● **What is needed**
Would you return exactly the lines from the top of the data below through the one containing "novamente nos bastidores.", leaving out the pictures?

Extracted records:

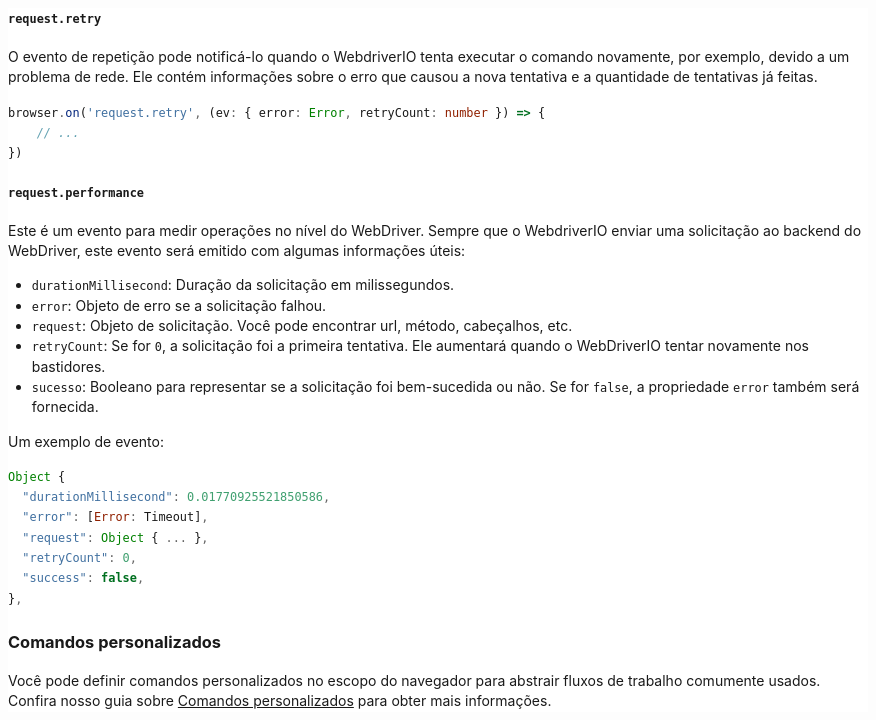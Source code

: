 #### `request.retry`
O evento de repetição pode notificá-lo quando o WebdriverIO tenta executar o comando novamente, por exemplo, devido a um problema de rede. Ele contém informações sobre o erro que causou a nova tentativa e a quantidade de tentativas já feitas.

```ts
browser.on('request.retry', (ev: { error: Error, retryCount: number }) => {
    // ...
})
```

#### `request.performance`
Este é um evento para medir operações no nível do WebDriver. Sempre que o WebdriverIO enviar uma solicitação ao backend do WebDriver, este evento será emitido com algumas informações úteis:

- `durationMillisecond`: Duração da solicitação em milissegundos.
- `error`: Objeto de erro se a solicitação falhou.
- `request`: Objeto de solicitação. Você pode encontrar url, método, cabeçalhos, etc.
- `retryCount`: Se for `0`, a solicitação foi a primeira tentativa. Ele aumentará quando o WebDriverIO tentar novamente nos bastidores.
- `sucesso`: Booleano para representar se a solicitação foi bem-sucedida ou não. Se for `false`, a propriedade `error` também será fornecida.

Um exemplo de evento:
```js
Object {
  "durationMillisecond": 0.01770925521850586,
  "error": [Error: Timeout],
  "request": Object { ... },
  "retryCount": 0,
  "success": false,
},
```

### Comandos personalizados

Você pode definir comandos personalizados no escopo do navegador para abstrair fluxos de trabalho comumente usados. Confira nosso guia sobre [Comandos personalizados](/docs/customcommands#adding-custom-commands) para obter mais informações.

● **Solution for this problem**
Source code

: #### `request.retry`
O evento de repetição pode notificá-lo quando o WebdriverIO tenta executar o comando novamente, por exemplo, devido a um problema de rede. Ele contém informações sobre o erro que causou a nova tentativa e a quantidade de tentativas já feitas.

```ts
browser.on('request.retry', (ev: { error: Error, retryCount: number }) => {
    // ...
})
```

#### `request.performance`
Este é um evento para medir operações no nível do WebDriver. Sempre que o WebdriverIO enviar uma solicitação ao backend do WebDriver, este evento será emitido com algumas informações úteis:

- `durationMillisecond`: Duração da solicitação em milissegundos.
- `error`: Objeto de erro se a solicitação falhou.
- `request`: Objeto de solicitação. Você pode encontrar url, método, cabeçalhos, etc.
- `retryCount`: Se for `0`, a solicitação foi a primeira tentativa. Ele aumentará quando o WebDriverIO tentar novamente nos bastidores.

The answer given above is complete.